SOURCE INFORMATION
▬▬▬

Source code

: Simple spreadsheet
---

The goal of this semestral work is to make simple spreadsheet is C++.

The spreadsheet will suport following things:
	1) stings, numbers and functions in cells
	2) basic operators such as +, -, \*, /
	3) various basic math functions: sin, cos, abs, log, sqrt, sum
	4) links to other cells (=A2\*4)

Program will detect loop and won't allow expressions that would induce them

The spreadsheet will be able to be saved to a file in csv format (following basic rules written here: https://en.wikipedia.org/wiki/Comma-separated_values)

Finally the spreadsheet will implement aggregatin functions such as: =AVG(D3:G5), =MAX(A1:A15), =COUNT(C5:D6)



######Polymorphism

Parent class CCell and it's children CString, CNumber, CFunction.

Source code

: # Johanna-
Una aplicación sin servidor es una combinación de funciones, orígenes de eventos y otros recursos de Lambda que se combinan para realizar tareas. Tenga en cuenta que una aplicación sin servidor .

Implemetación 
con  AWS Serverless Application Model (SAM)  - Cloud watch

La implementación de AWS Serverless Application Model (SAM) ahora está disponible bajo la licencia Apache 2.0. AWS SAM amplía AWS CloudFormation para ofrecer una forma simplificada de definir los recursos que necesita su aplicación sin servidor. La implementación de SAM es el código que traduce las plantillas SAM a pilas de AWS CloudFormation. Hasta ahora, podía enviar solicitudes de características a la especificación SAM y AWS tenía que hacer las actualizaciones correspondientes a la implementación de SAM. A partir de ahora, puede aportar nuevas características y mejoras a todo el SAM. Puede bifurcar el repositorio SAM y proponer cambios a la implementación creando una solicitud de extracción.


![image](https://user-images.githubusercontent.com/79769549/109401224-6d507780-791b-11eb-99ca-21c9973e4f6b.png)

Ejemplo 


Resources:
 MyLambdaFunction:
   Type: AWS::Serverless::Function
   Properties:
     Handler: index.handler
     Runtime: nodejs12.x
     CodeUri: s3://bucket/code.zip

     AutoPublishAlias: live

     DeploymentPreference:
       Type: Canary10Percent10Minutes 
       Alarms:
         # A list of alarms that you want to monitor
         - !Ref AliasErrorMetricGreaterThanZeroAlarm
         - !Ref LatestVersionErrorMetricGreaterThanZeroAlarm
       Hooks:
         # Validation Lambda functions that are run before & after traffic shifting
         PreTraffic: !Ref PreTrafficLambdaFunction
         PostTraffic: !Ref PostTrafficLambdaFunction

▬▬▬

GOAL OF THE EXERCISE
Copy out every line of the data that includes the word "functions".

EXERCISE ANSWER
	1) stings, numbers and functions in cells
	3) various basic math functions: sin, cos, abs, log, sqrt, sum
Finally the spreadsheet will implement aggregatin functions such as: =AVG(D3:G5), =MAX(A1:A15), =COUNT(C5:D6)
         # Validation Lambda functions that are run before & after traffic shifting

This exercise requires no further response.